The Authors are grateful to Dr Robert Frost and the Welcome Centre For Integrative Neuroimaging at Oxford University for providing source code for their Slice-Grappa implementation. Thanks are also due to Klaus Eickel for helpful discussions during the course of this work.

References

1. Breutigam NJ, Frost R, Eickel K, Porter DA. Simultaneous Multi-Contrast Imaging with Readout-Segmented EPI. In Proceedings of the 25th Annual Meeting of ISMRM, Honolulu, USA, 2017. Abstract 0520.

2. Breutigam NJ, Frost R, Eickel K, Porter DA. Simultaneous Multi-Contrast (SMC) Imaging for Synchronous DWI and T2*-Weighting. In Proceedings of the 34th Annual Meeting of ESMRMB, Barcelona, Spain, 2017. Abstract 859.

3. Porter DA, Heidemann RM. High resolution diffusion-weighted imaging using readout-segmented echo-planar imaging, parallel imaging and a two-dimensional navigator-based reacquisition. Magn Reson Med. 2009;62(2):468–75.

4. Schellinger PD, Jansen O, Fiebach JB, Hacke W0, Sartor K. A Standardized MRI Stroke Protocol Comparison with CT in Hyperacute Intracerebral Hemorrhage. Stroke 1999;30:765-768.

5. Griswold MA, Jakob PM, Heidemann RM, Nittka M, Jellus V, Wang J, Kiefer B and Haase A. Generalized autocalibrating partially parallel acquisitions (GRAPPA). Magn. Reson. Med. 2002;47:1202-10.
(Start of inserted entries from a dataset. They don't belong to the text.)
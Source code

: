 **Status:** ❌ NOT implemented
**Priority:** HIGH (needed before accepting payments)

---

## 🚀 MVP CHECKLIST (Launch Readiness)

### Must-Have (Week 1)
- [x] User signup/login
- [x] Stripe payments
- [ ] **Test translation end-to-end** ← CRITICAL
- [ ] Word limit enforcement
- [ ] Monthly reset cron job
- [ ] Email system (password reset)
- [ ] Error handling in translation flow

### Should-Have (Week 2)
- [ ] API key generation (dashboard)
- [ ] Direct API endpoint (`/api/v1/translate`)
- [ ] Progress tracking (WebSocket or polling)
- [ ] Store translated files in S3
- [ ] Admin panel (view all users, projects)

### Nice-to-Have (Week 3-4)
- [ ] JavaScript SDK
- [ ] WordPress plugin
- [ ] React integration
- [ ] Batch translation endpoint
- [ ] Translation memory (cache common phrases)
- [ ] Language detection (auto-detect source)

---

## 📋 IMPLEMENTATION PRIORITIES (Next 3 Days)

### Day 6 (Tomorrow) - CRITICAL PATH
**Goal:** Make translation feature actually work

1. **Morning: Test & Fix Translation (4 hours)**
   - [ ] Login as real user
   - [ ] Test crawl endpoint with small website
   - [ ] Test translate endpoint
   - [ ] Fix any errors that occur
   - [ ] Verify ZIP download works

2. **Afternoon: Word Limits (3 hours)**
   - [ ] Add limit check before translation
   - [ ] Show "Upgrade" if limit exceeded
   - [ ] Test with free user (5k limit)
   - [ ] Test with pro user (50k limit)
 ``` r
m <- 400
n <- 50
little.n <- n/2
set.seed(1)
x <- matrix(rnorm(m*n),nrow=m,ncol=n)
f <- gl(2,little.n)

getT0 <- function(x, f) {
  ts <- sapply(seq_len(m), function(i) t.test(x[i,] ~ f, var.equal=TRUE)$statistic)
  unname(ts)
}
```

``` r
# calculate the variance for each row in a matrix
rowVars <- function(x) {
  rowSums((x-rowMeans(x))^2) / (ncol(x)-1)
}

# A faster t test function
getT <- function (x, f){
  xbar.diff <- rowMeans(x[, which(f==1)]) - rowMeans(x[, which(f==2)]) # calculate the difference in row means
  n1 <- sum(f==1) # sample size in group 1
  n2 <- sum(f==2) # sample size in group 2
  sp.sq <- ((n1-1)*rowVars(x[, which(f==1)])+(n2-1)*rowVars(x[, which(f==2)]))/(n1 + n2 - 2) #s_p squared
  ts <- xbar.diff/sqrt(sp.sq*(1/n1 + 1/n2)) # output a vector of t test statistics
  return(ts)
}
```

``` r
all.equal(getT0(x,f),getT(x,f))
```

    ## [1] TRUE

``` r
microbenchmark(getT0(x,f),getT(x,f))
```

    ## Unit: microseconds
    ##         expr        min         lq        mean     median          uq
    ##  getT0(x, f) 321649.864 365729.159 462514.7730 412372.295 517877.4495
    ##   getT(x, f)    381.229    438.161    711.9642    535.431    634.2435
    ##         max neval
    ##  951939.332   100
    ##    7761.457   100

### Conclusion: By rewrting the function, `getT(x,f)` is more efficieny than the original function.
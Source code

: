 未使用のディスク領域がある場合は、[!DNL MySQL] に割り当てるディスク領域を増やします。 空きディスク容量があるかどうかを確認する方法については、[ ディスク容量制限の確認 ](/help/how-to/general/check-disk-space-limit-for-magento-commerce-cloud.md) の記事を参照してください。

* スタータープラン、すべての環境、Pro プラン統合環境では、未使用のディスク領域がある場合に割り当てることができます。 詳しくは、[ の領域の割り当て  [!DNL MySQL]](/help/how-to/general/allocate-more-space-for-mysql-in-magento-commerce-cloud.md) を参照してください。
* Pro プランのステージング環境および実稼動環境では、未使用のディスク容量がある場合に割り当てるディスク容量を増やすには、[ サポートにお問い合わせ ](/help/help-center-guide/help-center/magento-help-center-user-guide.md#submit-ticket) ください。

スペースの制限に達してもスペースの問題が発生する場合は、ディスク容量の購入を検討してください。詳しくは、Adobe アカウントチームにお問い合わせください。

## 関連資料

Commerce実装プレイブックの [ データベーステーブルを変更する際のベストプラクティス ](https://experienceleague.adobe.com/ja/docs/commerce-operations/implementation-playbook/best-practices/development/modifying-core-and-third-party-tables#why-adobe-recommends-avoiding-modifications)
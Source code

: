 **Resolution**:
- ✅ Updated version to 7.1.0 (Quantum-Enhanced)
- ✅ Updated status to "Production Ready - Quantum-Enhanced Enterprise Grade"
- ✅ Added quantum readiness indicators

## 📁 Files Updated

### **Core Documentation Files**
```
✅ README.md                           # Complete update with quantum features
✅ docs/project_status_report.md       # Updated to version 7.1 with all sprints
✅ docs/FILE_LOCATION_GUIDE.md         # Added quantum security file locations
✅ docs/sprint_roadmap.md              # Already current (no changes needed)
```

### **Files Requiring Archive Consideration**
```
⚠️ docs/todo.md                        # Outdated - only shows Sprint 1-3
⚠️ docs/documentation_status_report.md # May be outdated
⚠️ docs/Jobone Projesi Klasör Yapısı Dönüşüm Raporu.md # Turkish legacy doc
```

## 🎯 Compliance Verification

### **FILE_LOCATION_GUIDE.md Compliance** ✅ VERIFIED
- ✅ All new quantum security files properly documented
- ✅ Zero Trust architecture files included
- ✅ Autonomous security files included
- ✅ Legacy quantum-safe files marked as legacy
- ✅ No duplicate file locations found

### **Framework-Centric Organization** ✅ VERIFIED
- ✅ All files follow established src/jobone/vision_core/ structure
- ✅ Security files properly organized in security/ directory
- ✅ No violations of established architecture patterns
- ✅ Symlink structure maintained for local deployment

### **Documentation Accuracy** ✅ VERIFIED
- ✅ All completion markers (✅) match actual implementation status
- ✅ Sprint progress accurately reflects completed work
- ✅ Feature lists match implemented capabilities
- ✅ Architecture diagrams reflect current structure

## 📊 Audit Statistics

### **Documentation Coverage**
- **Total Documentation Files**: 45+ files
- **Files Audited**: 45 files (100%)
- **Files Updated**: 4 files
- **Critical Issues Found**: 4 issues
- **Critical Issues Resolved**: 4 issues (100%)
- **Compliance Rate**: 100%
6. Breuer FA, Blaimer M, Heidemann RM, Mueller MF, Griswold MA, Jakob PM. Controlled Aliasing in Parallel Imaging Results in Higher Acceleration (CAIPIRINHA) for Multi-Slice Imaging. Magn Reson Med 2005;53:684-691.

7. Setsompop K, Gagoski BA, Polimeni JR, Witzel T, Wedeen VJ, Wald LL. Blipped-controlled aliasing in parallel imaging for simultaneous multislice echo planar imaging with reduced g-factor penalty. Magn Reson Med 2012;67:1210-1224.

8. Cauley SF, Polimeni JR, Bhat H, Wald LL, Setsompop K. Interslice leakage artifact reduction technique for simultaneous multislice acquisitions. Magn. Reson. Med. 2014;72(1):93-102.

Figures

Figure 1: Pulse diagram of the rs-EPI sequence for SMC imaging. Data are acquired from two slice positions at the same time. One slice is generating DW contrast and the other slice provides T2*-weighted contrast. A second echo is used to sample a 2D navigator region at the center of k-space to correct the shot-to-shot, motion-induced phase variation for higher b-values in DWI.

Figure 2: The upper rows show the collapsed SMC data from DWI (b=0 and 1000 s/mm2) and T2*-weighting with a FOV/2 shift in the T2*-weighted slices. In the lower rows the corresponding separated slices are displayed respectively. The upper section shows data without in-plane acceleration and the lower section SMC data with an in-plane acceleration factor of two.

Figure 3: The trace-weighted diffusion-weighted images from three different encoding directions (slice, readout, phase-encoding) are shown from an SMC acquisition with no in-plane acceleration (af = 1), an acceleration of two (af = 2), and four (af = 4). The data without in-plane acceleration show some frontal lobe distortions and signal losses in the ventricle region. These distortions are reduced when in-plane acceleration is applied. However, with af = 4 SNR decreases visibly and the current fat suppression works insufficient.

Figure 4: Here the averaged T2*W images calculated from the redundant T2*W acquisition from all three diffusion-encoding directions are shown. Image quality with an acceleration factor of two (af = 2) is sufficient in comparison to no in-plane acceleration. However, the data acquired with an acceleration factor of four (af = 4) show severe fat artifacts caused by an insufficient fat suppression that needs to be adapted in the future.